I don't find juggling the writing hats to be too difficult, because I tend to write one sort of thing for a while, then another sort of thing. I have barely written a poem since I completed the manuscript of Men Briefly Explained - when I have been writing, I've been writing short stories.
I have to admit though, that I have got a lot less writing done than I'd hoped in 2011 - a combination of other commitments, family developments, and saying "yes" to too many projects that are all worthwhile and enjoyable individually, but collectively soak up lots of time. I am looking forward to reclaiming my writing time once the book tour finishes.
You've worked with a number of independent publishers - first Headworx, and now Interactive Press. What is your experience of working in this way - is it more 'hands-on' for an author?
When Random House New Zealand agreed to publish my 2008 short story collection Transported, I was very pleased, but also nervous because I didn't know what it would be like to work with a big publisher. In fact, I found it was very much like working with an independent publisher. (I won't say "small publisher", because Interactive Press (IP) has a very active publishing programme.)

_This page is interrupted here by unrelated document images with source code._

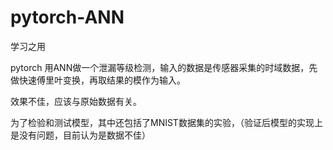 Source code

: # pytorch-ANN
学习之用

pytorch 用ANN做一个泄漏等级检测，输入的数据是传感器采集的时域数据，先做快速傅里叶变换，再取结果的模作为输入。

效果不佳，应该与原始数据有关。

为了检验和测试模型，其中还包括了MNIST数据集的实验，（验证后模型的实现上是没有问题，目前认为是数据不佳）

On the one hand, the Random House NZ people were lovely to work with and I never felt that I was being chewed up by a corporate machine; on the other hand, my fondly-imagined fleets of marketing people and publicists for my book never materialised, and the sort of book distribution problems which bedevil small publishing turn out to be not entirely absent from the bigger players' operations.
The key thing that has changed, even since my first book was published in 2001, is that marketing is more and more the responsibility of the author, not the publisher.
Where are you going on tour and how do you expect to be received?
Keith Westwater and I are going on tour to promote our respective new collections from IP, his Tongues of Ash and my Men Briefly Explained, and here is where we are going:
* Dunedin: Tuesday, 25 October, Circadian Rhythm Café, 72 St Andrew Street, 8pm
* Christchurch: Wednesday, 26 October, CPIT, Madras Street, 5:30pm
* Wellington: Thursday, 27 October, Wellington Central Library, 5:30 for 6pm
* Lower Hutt: Friday, 28 October, Rona Gallery/Bookshop, Eastbourne, 6pm
* Auckland: Tuesday 1 November, Poetry Live, Thirsty Dog, 469 Karangahape Road, 8pm
This is my second book tour - Interactive Press organised a similar tour for Voyagers: Science Fiction Poetry From New Zealand, which I co-edited with Mark Pirie, in 2009 - and based on that experience, I expect we will be well received. I have strong Dunedin connections, Keith has strong Christchurch connections, and Wellington and Lower Hutt are our respective stamping grounds.
The great unknown is how we will be received in Auckland! It's possible we will be driven out with blows and curses, but I know there are some lovely poetry people in Auckland, including the Poetry Live organisers, so I think we will be OK.
What's next?
I was awarded the NZSA Janet Frame Memorial Award for Literature in 2010, which was a great honour - but it was to help with the production of my next collection of short fiction. I have a whole lot of short story ideas, a bunch of half-finished stories, and several first drafts - when the tour's over, it’s time to knuckle down and get on with those stories.
**
About Tim Jones
Tim Jones is a poet and author of both science fiction and literary fiction who was awarded the New Zealand Society of Authors Janet Frame Memorial Award for Literature in 2010. Among his recent books are short story collection Transported (Vintage, 2008) and poetry anthology Voyagers: Science Fiction Poetry from New Zealand (Interactive Press, 2009), co-edited with Mark Pirie. Voyagers won the “Best Collected Work” category in the 2010 Sir Julius Vogel Awards.